- Brief
Find the word "propagación" below. Copy each line that has it.

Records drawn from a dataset

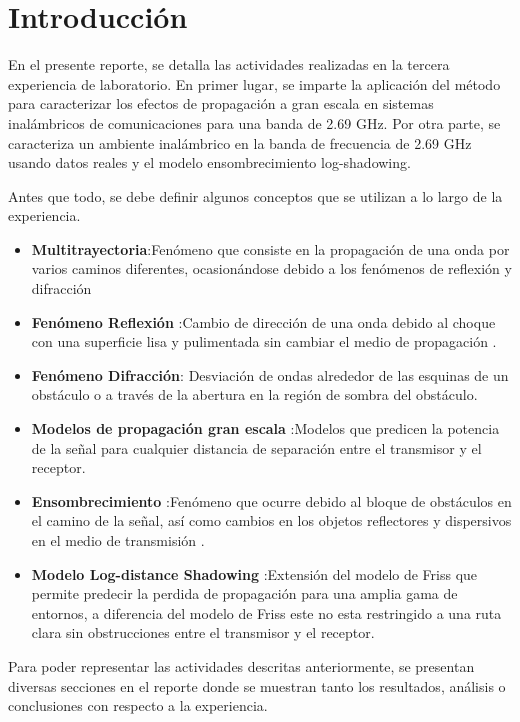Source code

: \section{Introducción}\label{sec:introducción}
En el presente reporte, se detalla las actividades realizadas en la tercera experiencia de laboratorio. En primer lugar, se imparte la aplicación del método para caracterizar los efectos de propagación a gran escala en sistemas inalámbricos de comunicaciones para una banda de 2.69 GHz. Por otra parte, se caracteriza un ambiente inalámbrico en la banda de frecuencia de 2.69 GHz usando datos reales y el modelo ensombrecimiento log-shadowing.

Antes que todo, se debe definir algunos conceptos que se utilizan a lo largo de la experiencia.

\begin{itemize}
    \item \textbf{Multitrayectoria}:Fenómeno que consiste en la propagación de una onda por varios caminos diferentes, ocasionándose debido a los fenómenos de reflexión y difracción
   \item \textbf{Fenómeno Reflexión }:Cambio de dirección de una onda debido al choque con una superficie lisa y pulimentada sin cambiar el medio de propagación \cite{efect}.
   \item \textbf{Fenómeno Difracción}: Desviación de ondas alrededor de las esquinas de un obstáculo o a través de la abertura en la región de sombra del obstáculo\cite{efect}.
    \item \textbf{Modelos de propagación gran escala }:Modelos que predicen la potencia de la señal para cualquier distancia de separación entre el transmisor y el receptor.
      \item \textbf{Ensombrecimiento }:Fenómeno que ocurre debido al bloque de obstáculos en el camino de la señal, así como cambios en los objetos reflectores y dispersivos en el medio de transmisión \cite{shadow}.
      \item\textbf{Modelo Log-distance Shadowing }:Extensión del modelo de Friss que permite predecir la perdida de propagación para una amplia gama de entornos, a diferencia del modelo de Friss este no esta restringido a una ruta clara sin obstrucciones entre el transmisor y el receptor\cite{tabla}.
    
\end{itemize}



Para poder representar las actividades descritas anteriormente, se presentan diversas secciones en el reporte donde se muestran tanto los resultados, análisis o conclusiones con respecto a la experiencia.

- Task result
En el presente reporte, se detalla las actividades realizadas en la tercera experiencia de laboratorio. En primer lugar, se imparte la aplicación del método para caracterizar los efectos de propagación a gran escala en sistemas inalámbricos de comunicaciones para una banda de 2.69 GHz. Por otra parte, se caracteriza un ambiente inalámbrico en la banda de frecuencia de 2.69 GHz usando datos reales y el modelo ensombrecimiento log-shadowing.
    \item \textbf{Multitrayectoria}:Fenómeno que consiste en la propagación de una onda por varios caminos diferentes, ocasionándose debido a los fenómenos de reflexión y difracción
   \item \textbf{Fenómeno Reflexión }:Cambio de dirección de una onda debido al choque con una superficie lisa y pulimentada sin cambiar el medio de propagación \cite{efect}.
    \item \textbf{Modelos de propagación gran escala }:Modelos que predicen la potencia de la señal para cualquier distancia de separación entre el transmisor y el receptor.
      \item\textbf{Modelo Log-distance Shadowing }:Extensión del modelo de Friss que permite predecir la perdida de propagación para una amplia gama de entornos, a diferencia del modelo de Friss este no esta restringido a una ruta clara sin obstrucciones entre el transmisor y el receptor\cite{tabla}.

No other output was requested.